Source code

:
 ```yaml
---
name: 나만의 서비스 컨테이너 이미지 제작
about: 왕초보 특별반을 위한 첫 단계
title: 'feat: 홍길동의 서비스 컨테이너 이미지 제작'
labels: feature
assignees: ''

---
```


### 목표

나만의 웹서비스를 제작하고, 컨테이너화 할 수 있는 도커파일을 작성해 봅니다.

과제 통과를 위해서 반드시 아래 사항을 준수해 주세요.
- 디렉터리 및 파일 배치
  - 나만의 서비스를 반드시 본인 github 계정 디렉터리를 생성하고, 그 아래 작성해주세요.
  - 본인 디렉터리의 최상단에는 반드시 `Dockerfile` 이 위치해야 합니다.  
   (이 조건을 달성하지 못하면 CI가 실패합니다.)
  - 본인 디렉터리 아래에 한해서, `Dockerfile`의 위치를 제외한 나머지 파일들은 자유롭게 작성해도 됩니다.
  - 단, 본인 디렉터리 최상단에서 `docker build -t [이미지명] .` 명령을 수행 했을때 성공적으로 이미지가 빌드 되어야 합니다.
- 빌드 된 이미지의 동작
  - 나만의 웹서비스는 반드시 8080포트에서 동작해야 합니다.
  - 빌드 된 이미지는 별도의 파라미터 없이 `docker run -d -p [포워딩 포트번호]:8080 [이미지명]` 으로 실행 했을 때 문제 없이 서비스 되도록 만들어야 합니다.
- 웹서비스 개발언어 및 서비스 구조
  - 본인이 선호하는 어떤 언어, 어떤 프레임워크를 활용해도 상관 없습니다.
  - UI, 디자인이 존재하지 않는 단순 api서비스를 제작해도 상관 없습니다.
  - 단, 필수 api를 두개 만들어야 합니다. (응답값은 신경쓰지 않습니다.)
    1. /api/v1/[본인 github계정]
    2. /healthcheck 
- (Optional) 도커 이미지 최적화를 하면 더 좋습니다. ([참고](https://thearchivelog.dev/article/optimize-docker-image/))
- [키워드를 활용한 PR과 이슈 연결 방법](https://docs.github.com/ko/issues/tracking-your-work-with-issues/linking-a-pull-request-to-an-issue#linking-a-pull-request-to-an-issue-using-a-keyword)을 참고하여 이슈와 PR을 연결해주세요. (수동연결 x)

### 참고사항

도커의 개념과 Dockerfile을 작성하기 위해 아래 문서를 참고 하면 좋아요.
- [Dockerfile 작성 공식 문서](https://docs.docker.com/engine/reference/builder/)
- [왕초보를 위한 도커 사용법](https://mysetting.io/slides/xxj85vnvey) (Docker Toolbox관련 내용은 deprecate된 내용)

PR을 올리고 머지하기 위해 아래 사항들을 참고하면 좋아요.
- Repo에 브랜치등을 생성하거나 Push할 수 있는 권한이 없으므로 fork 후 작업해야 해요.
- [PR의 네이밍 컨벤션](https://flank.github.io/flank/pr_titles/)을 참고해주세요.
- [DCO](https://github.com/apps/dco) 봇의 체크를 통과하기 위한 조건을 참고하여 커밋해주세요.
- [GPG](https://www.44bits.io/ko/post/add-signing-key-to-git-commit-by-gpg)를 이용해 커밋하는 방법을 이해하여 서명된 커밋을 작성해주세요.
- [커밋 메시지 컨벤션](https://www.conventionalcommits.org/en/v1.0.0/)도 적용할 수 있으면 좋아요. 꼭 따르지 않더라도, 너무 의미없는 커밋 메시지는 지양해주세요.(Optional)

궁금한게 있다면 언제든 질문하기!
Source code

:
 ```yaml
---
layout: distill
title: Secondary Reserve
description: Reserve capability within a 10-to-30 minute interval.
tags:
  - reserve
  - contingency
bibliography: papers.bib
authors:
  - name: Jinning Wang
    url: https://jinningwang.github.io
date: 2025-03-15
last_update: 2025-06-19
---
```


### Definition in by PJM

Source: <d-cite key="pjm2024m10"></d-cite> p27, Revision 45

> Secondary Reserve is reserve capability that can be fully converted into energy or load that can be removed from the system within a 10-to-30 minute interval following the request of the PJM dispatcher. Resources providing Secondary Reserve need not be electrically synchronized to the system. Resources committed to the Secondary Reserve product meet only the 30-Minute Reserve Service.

──────────────────────────────

#### [How to complete this task]
Quote every line from the beginning of the entries up to and including the line that contains "p27, Revision 45".

#### [Output of the task]
Source code

:
 ```yaml
---
name: 나만의 서비스 컨테이너 이미지 제작
about: 왕초보 특별반을 위한 첫 단계
title: 'feat: 홍길동의 서비스 컨테이너 이미지 제작'
labels: feature
assignees: ''

---
```


### 목표

나만의 웹서비스를 제작하고, 컨테이너화 할 수 있는 도커파일을 작성해 봅니다.

과제 통과를 위해서 반드시 아래 사항을 준수해 주세요.
- 디렉터리 및 파일 배치
  - 나만의 서비스를 반드시 본인 github 계정 디렉터리를 생성하고, 그 아래 작성해주세요.
  - 본인 디렉터리의 최상단에는 반드시 `Dockerfile` 이 위치해야 합니다.  
   (이 조건을 달성하지 못하면 CI가 실패합니다.)
  - 본인 디렉터리 아래에 한해서, `Dockerfile`의 위치를 제외한 나머지 파일들은 자유롭게 작성해도 됩니다.
  - 단, 본인 디렉터리 최상단에서 `docker build -t [이미지명] .` 명령을 수행 했을때 성공적으로 이미지가 빌드 되어야 합니다.
- 빌드 된 이미지의 동작
  - 나만의 웹서비스는 반드시 8080포트에서 동작해야 합니다.
  - 빌드 된 이미지는 별도의 파라미터 없이 `docker run -d -p [포워딩 포트번호]:8080 [이미지명]` 으로 실행 했을 때 문제 없이 서비스 되도록 만들어야 합니다.
- 웹서비스 개발언어 및 서비스 구조
  - 본인이 선호하는 어떤 언어, 어떤 프레임워크를 활용해도 상관 없습니다.
  - UI, 디자인이 존재하지 않는 단순 api서비스를 제작해도 상관 없습니다.
  - 단, 필수 api를 두개 만들어야 합니다. (응답값은 신경쓰지 않습니다.)
    1. /api/v1/[본인 github계정]
    2. /healthcheck 
- (Optional) 도커 이미지 최적화를 하면 더 좋습니다. ([참고](https://thearchivelog.dev/article/optimize-docker-image/))
- [키워드를 활용한 PR과 이슈 연결 방법](https://docs.github.com/ko/issues/tracking-your-work-with-issues/linking-a-pull-request-to-an-issue#linking-a-pull-request-to-an-issue-using-a-keyword)을 참고하여 이슈와 PR을 연결해주세요. (수동연결 x)

### 참고사항

도커의 개념과 Dockerfile을 작성하기 위해 아래 문서를 참고 하면 좋아요.
- [Dockerfile 작성 공식 문서](https://docs.docker.com/engine/reference/builder/)
- [왕초보를 위한 도커 사용법](https://mysetting.io/slides/xxj85vnvey) (Docker Toolbox관련 내용은 deprecate된 내용)

PR을 올리고 머지하기 위해 아래 사항들을 참고하면 좋아요.
- Repo에 브랜치등을 생성하거나 Push할 수 있는 권한이 없으므로 fork 후 작업해야 해요.
- [PR의 네이밍 컨벤션](https://flank.github.io/flank/pr_titles/)을 참고해주세요.
- [DCO](https://github.com/apps/dco) 봇의 체크를 통과하기 위한 조건을 참고하여 커밋해주세요.
- [GPG](https://www.44bits.io/ko/post/add-signing-key-to-git-commit-by-gpg)를 이용해 커밋하는 방법을 이해하여 서명된 커밋을 작성해주세요.
- [커밋 메시지 컨벤션](https://www.conventionalcommits.org/en/v1.0.0/)도 적용할 수 있으면 좋아요. 꼭 따르지 않더라도, 너무 의미없는 커밋 메시지는 지양해주세요.(Optional)

궁금한게 있다면 언제든 질문하기!
Source code

:
 ```yaml
---
layout: distill
title: Secondary Reserve
description: Reserve capability within a 10-to-30 minute interval.
tags:
  - reserve
  - contingency
bibliography: papers.bib
authors:
  - name: Jinning Wang
    url: https://jinningwang.github.io
date: 2025-03-15
last_update: 2025-06-19
---
```


### Definition in by PJM

Source: <d-cite key="pjm2024m10"></d-cite> p27, Revision 45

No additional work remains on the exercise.